The best way to illustrate the importance of strategic management in business is to show what happens when the strategic management process is allowed to slip.

High growth company
Here is an case study drawn from the writer’s own client experience: A previously successful business in the photographic display market went into receivership through the failure of its parent company. It was bought back by the management team and, driven in a single-minded way by a balanced team, recovered from receivership and rapidly achieved its goal of UK dominance in its field, generating significant cash and profits.

Its ambitious operations director pushed his way into the CEO seat and set a new goal: to try to consolidate the fragmented market in the US. After a highly cautious post-receivership approach to financing, he was persuaded by bankers to borrow to fund very rapid expansion by acquisition, and soon reached revenues of c£150m. In the process, he took his eye off the cash position and the borrowing risk. His strategy lagged behind his goal and he overstretched his management resources. Trading went flat as he ran into recession, he ran out of cash and the banks called his loans in. The banks refused to accept his work-out plan and forced the break-up of the company, taking a big write-down in the process.

However, the now ex-CEO bought back a couple of the group companies, set a more limited goal with a strategy to match and by refocusing in his earlier manner, soon generated a new business which was more profitable than his previous one.

Taking a large company into new markets
There are lots of well-known examples where large organizations have failed to keep revalidating their corporate goals and updating their strategies accordingly. These include the attempt to transform the UK’s GEC, a long-standing, successful and cash-generating engineering group into an electronic group under the Marconi banner, by an acquisition program funded by GEC’s amassed cash pile of over £1.5bn. In a few short years it had all gone. The goal was probably infeasible and the importance of strategic management (in its absence) illustrated by the management pursuing the discredited goal until all the money had gone.

On the other hand, famously, Apple was transformed in fifteen years under the leadership of Steve Jobs from a nearly bust supplier of personal computers to the most valuable company in the world. As everyone knows, he achieved this by a single-minded consumer focus as he introduced a succession of market-winning products.

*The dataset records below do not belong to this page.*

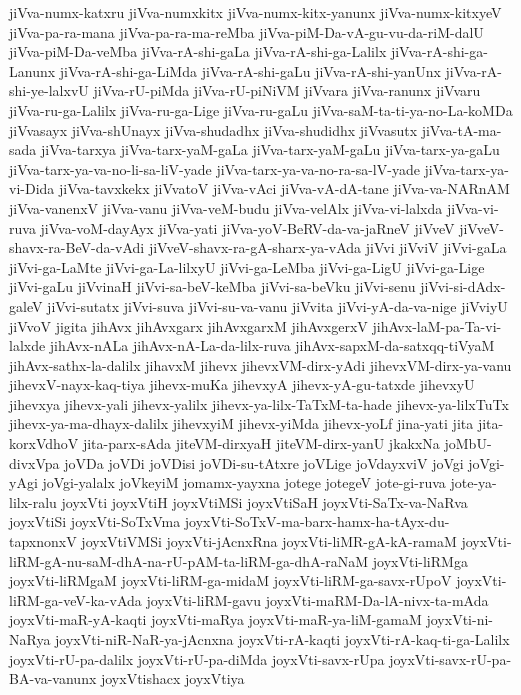 {jiVva-numx-katxru
jiVva-numxkitx
jiVva-numx-kitx-yanunx
jiVva-numx-kitxyeV
jiVva-pa-ra-mana
jiVva-pa-ra-ma-reMba
jiVva-piM-Da-vA-gu-vu-da-riM-dalU
jiVva-piM-Da-veMba
jiVva-rA-shi-gaLa
jiVva-rA-shi-ga-Lalilx
jiVva-rA-shi-ga-Lanunx
jiVva-rA-shi-ga-LiMda
jiVva-rA-shi-gaLu
jiVva-rA-shi-yanUnx
jiVva-rA-shi-ye-lalxvU
jiVva-rU-piMda
jiVva-rU-piNiVM
jiVvara
jiVva-ranunx
jiVvaru
jiVva-ru-ga-Lalilx
jiVva-ru-ga-Lige
jiVva-ru-gaLu
jiVva-saM-ta-ti-ya-no-La-koMDa
jiVvasayx
jiVva-shUnayx
jiVva-shudadhx
jiVva-shudidhx
jiVvasutx
jiVva-tA-ma-sada
jiVva-tarxya
jiVva-tarx-yaM-gaLa
jiVva-tarx-yaM-gaLu
jiVva-tarx-ya-gaLu
jiVva-tarx-ya-va-no-li-sa-liV-yade
jiVva-tarx-ya-va-no-ra-sa-lV-yade
jiVva-tarx-ya-vi-Dida
jiVva-tavxkekx
jiVvatoV
jiVva-vAci
jiVva-vA-dA-tane
jiVva-va-NARnAM
jiVva-vanenxV
jiVva-vanu
jiVva-veM-budu
jiVva-velAlx
jiVva-vi-lalxda
jiVva-vi-ruva
jiVva-voM-dayAyx
jiVva-yati
jiVva-yoV-BeRV-da-va-jaRneV
jiVveV
jiVveV-shavx-ra-BeV-da-vAdi
jiVveV-shavx-ra-gA-sharx-ya-vAda
jiVvi
jiVviV
jiVvi-gaLa
jiVvi-ga-LaMte
jiVvi-ga-La-lilxyU
jiVvi-ga-LeMba
jiVvi-ga-LigU
jiVvi-ga-Lige
jiVvi-gaLu
jiVvinaH
jiVvi-sa-beV-keMba
jiVvi-sa-beVku
jiVvi-senu
jiVvi-si-dAdx-galeV
jiVvi-sutatx
jiVvi-suva
jiVvi-su-va-vanu
jiVvita
jiVvi-yA-da-va-nige
jiVviyU
jiVvoV
jigita
jihAvx
jihAvxgarx
jihAvxgarxM
jihAvxgerxV
jihAvx-laM-pa-Ta-vi-lalxde
jihAvx-nALa
jihAvx-nA-La-da-lilx-ruva
jihAvx-sapxM-da-satxqq-tiVyaM
jihAvx-sathx-la-dalilx
jihavxM
jihevx
jihevxVM-dirx-yAdi
jihevxVM-dirx-ya-vanu
jihevxV-nayx-kaq-tiya
jihevx-muKa
jihevxyA
jihevx-yA-gu-tatxde
jihevxyU
jihevxya
jihevx-yali
jihevx-yalilx
jihevx-ya-lilx-TaTxM-ta-hade
jihevx-ya-lilxTuTx
jihevx-ya-ma-dhayx-dalilx
jihevxyiM
jihevx-yiMda
jihevx-yoLf
jina-yati
jita
jita-korxVdhoV
jita-parx-sAda
jiteVM-dirxyaH
jiteVM-dirx-yanU
jkakxNa
joMbU-divxVpa
joVDa
joVDi
joVDisi
joVDi-su-tAtxre
joVLige
joVdayxviV
joVgi
joVgi-yAgi
joVgi-yalalx
joVkeyiM
jomamx-yayxna
jotege
jotegeV
jote-gi-ruva
jote-ya-lilx-ralu
joyxVti
joyxVtiH
joyxVtiMSi
joyxVtiSaH
joyxVti-SaTx-va-NaRva
joyxVtiSi
joyxVti-SoTxVma
joyxVti-SoTxV-ma-barx-hamx-ha-tAyx-du-tapxnonxV
joyxVtiVMSi
joyxVti-jAcnxRna
joyxVti-liMR-gA-kA-ramaM
joyxVti-liRM-gA-nu-saM-dhA-na-rU-pAM-ta-liRM-ga-dhA-raNaM
joyxVti-liRMga
joyxVti-liRMgaM
joyxVti-liRM-ga-midaM
joyxVti-liRM-ga-savx-rUpoV
joyxVti-liRM-ga-veV-ka-vAda
joyxVti-liRM-gavu
joyxVti-maRM-Da-lA-nivx-ta-mAda
joyxVti-maR-yA-kaqti
joyxVti-maRya
joyxVti-maR-ya-liM-gamaM
joyxVti-ni-NaRya
joyxVti-niR-NaR-ya-jAcnxna
joyxVti-rA-kaqti
joyxVti-rA-kaq-ti-ga-Lalilx
joyxVti-rU-pa-dalilx
joyxVti-rU-pa-diMda
joyxVti-savx-rUpa
joyxVti-savx-rU-pa-BA-va-vanunx
joyxVtishacx
joyxVtiya
}
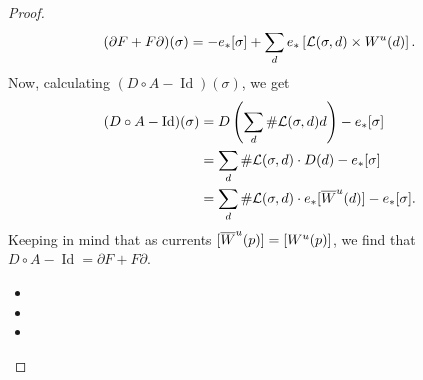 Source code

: \begin{proof}
    \[
        (\partial F + F \partial)(\sigma) = -e_* [\sigma] +\sum_{d} e_*\left[\mathcal L(\sigma, d) \times W^u(d)\right].
    \]
    Now, calculating $(D  \circ A - \operatorname{Id})(\sigma)$, we get
    \begin{align*}
        (D  \circ A - \operatorname{Id})(\sigma) &=
        D\left(\sum_d \# \mathcal L(\sigma, d) d\right) - e_*[\sigma]\\
        &= \sum_d \# \mathcal L(\sigma, d) \cdot D(d) - e_*[\sigma]\\
        &= \sum_d \# \mathcal L(\sigma, d) \cdot e_*[\overline{W}^u(d)] - e_*[\sigma]
    .\end{align*} 
    Keeping in mind that as currents $[\overline{W}^u(p)] = [W^u(p)]$, we find that $D  \circ  A - \operatorname{Id} = \partial F + F \partial$.

    \begin{itemize}
        \item {}
        \item {}
        \item {}
    \end{itemize}
\end{proof}
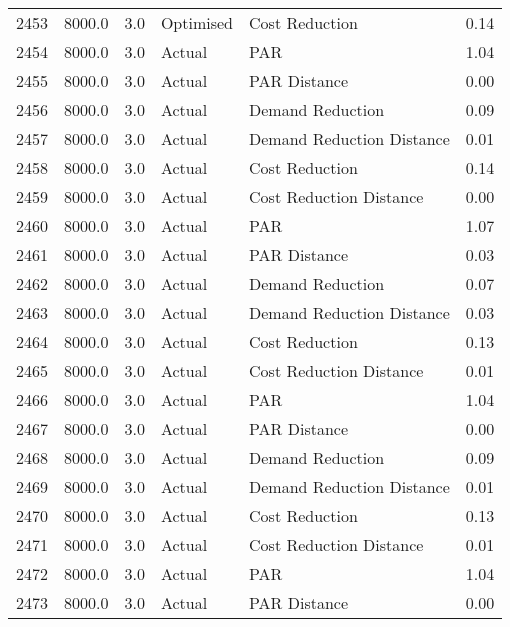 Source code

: \begin{longtable}{lrrllr}
2453 &       8000.0 &     3.0 &      Optimised &             Cost Reduction &   0.14 \\
2454 &       8000.0 &     3.0 &         Actual &                        PAR &   1.04 \\
2455 &       8000.0 &     3.0 &         Actual &               PAR Distance &   0.00 \\
2456 &       8000.0 &     3.0 &         Actual &           Demand Reduction &   0.09 \\
2457 &       8000.0 &     3.0 &         Actual &  Demand Reduction Distance &   0.01 \\
2458 &       8000.0 &     3.0 &         Actual &             Cost Reduction &   0.14 \\
2459 &       8000.0 &     3.0 &         Actual &    Cost Reduction Distance &   0.00 \\
2460 &       8000.0 &     3.0 &         Actual &                        PAR &   1.07 \\
2461 &       8000.0 &     3.0 &         Actual &               PAR Distance &   0.03 \\
2462 &       8000.0 &     3.0 &         Actual &           Demand Reduction &   0.07 \\
2463 &       8000.0 &     3.0 &         Actual &  Demand Reduction Distance &   0.03 \\
2464 &       8000.0 &     3.0 &         Actual &             Cost Reduction &   0.13 \\
2465 &       8000.0 &     3.0 &         Actual &    Cost Reduction Distance &   0.01 \\
2466 &       8000.0 &     3.0 &         Actual &                        PAR &   1.04 \\
2467 &       8000.0 &     3.0 &         Actual &               PAR Distance &   0.00 \\
2468 &       8000.0 &     3.0 &         Actual &           Demand Reduction &   0.09 \\
2469 &       8000.0 &     3.0 &         Actual &  Demand Reduction Distance &   0.01 \\
2470 &       8000.0 &     3.0 &         Actual &             Cost Reduction &   0.13 \\
2471 &       8000.0 &     3.0 &         Actual &    Cost Reduction Distance &   0.01 \\
2472 &       8000.0 &     3.0 &         Actual &                        PAR &   1.04 \\
2473 &       8000.0 &     3.0 &         Actual &               PAR Distance &   0.00 \\

\end{longtable}
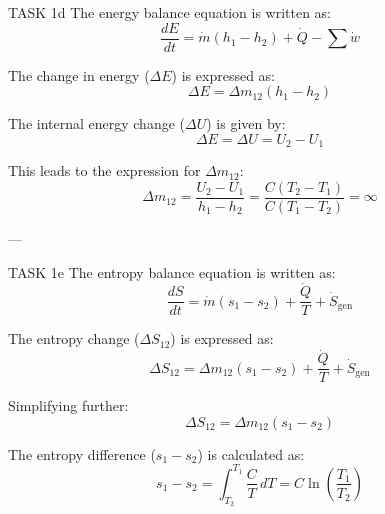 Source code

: TASK 1d  
The energy balance equation is written as:  
\[
\frac{dE}{dt} = \dot{m}(h_1 - h_2) + \dot{Q} - \sum \dot{w}
\]  

The change in energy (\( \Delta E \)) is expressed as:  
\[
\Delta E = \Delta m_{12}(h_1 - h_2)
\]  

The internal energy change (\( \Delta U \)) is given by:  
\[
\Delta E = \Delta U = U_2 - U_1
\]  

This leads to the expression for \( \Delta m_{12} \):  
\[
\Delta m_{12} = \frac{U_2 - U_1}{h_1 - h_2} = \frac{C(T_2 - T_1)}{C(T_1 - T_2)} = \infty
\]  

---

TASK 1e  
The entropy balance equation is written as:  
\[
\frac{dS}{dt} = \dot{m}(s_1 - s_2) + \frac{\dot{Q}}{T} + \dot{S}_{\text{gen}}
\]  

The entropy change (\( \Delta S_{12} \)) is expressed as:  
\[
\Delta S_{12} = \Delta m_{12}(s_1 - s_2) + \frac{\dot{Q}}{T} + \dot{S}_{\text{gen}}
\]  

Simplifying further:  
\[
\Delta S_{12} = \Delta m_{12}(s_1 - s_2)
\]  

The entropy difference (\( s_1 - s_2 \)) is calculated as:  
\[
s_1 - s_2 = \int_{T_2}^{T_1} \frac{C}{T} \, dT = C \ln\left(\frac{T_1}{T_2}\right)
\]   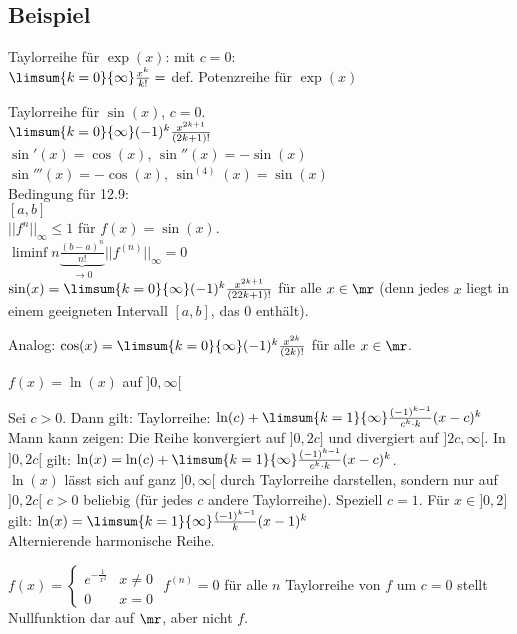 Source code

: \subsection{Beispiel}
	\item  Taylorreihe für $ \exp(x) $: mit $ c=0 $:\\
	$ \limsum{k=0}{\infty}\frac{x^k}{k!}= $ def. Potenzreihe für $ \exp(x) $
	\item  Taylorreihe für $ \sin(x) $, $ c=0 $.\\
	$ \limsum{k=0}{\infty}(-1)^k\frac{x^{2k+1}}{(2k+1)!} $\\
	$ \sin'(x)=\cos(x) $, $ \sin''(x)=-\sin(x) $\\
	$ \sin'''(x)=-\cos(x) $, $ \sin^{(4)}(x)=\sin(x) $\\
	Bedingung für 12.9:\\
	$ [a,b] $\\
	$ ||f^n||_\infty\leq 1 $ für $ f(x)=\sin(x) $.\\
	$ \liminf{n}\underbrace{\frac{(b-a)^n}{n!}}_{\rightarrow 0}||f^{(n)}||_\infty=0 $\\
	$ \sin(x)=\limsum{k=0}{\infty}(-1)^k\frac{x^{2k+1}}{(22k+1)!} $ für alle $ x\in\mr $ (denn jedes $ x $ liegt in einem geeigneten Intervall $ [a,b] $, das 0 enthält).
	\item Analog: $ \cos(x)=\limsum{k=0}{\infty}(-1)^k\frac{x^{2k}}{(2k)!} $ für alle $ x\in\mr $.
	\item $ f(x)=\ln(x) $ auf $ ]0,\infty[ $
	
	Sei $ c>0 $. Dann gilt:
	Taylorreihe: $ \ln(c)+\limsum{k=1}{\infty}\frac{(-1)^{k-1}}{c^k\cdot k}(x-c)^k $\\
	Mann kann zeigen: Die Reihe konvergiert auf $ ]0,2c] $ und divergiert auf $ ]2c,\infty[ $. In $ ]0,2c[ $ gilt: $ \ln(x)=\ln(c)+\limsum{k=1}{\infty}\frac{(-1)^{k-1}}{c^k\cdot k}(x-c)^k $.\\
	$ \ln(x) $ lässt sich auf ganz $ ]0,\infty[ $ durch Taylorreihe darstellen, sondern nur auf $ ]0,2c[ $ $ c>0 $ beliebig (für jedes $ c $ andere Taylorreihe). Speziell $ c=1 $. Für $ x\in]0,2] $ gilt: $ \ln(x)=\limsum{k=1}{\infty}\frac{(-1)^{k-1}}{k}(x-1)^k $\\
	Alternierende harmonische Reihe.
	\item  $ f(x)=\begin{cases}e^{-\frac{1}{x^2}}&x\neq 0\\0&x=0\end{cases} $
	$ f^{(n)}=0 $ für alle $ n $ Taylorreihe von $ f $ um $ c=0 $ stellt Nullfunktion dar auf $ \mr $, aber nicht $ f $.
	\subExEnd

Clearly Apple’s strategy was tightly linked to his changing goals as the new products came on stream, and the manufacturing and distribution resources were in place to support the extraordinary sales growth. Similarly, their premium pricing strategy was linked to an outstanding degree of consumer satisfaction with the products which enabled it to be successful.

Not many businesses change goals and are able to create a successful strategy to achieve the new goal. One of the (ultimately) successful companies to do this was IBM, which, after a dalliance with PCs in the 1980s, revised its goals under Lou Gerstner and built a large and profitable software and services business. The importance of strategic management in IBM was evidenced by its ability to revise its earlier goal and through a new strategy, maintain a focus on building the new businesses to serve its new customers.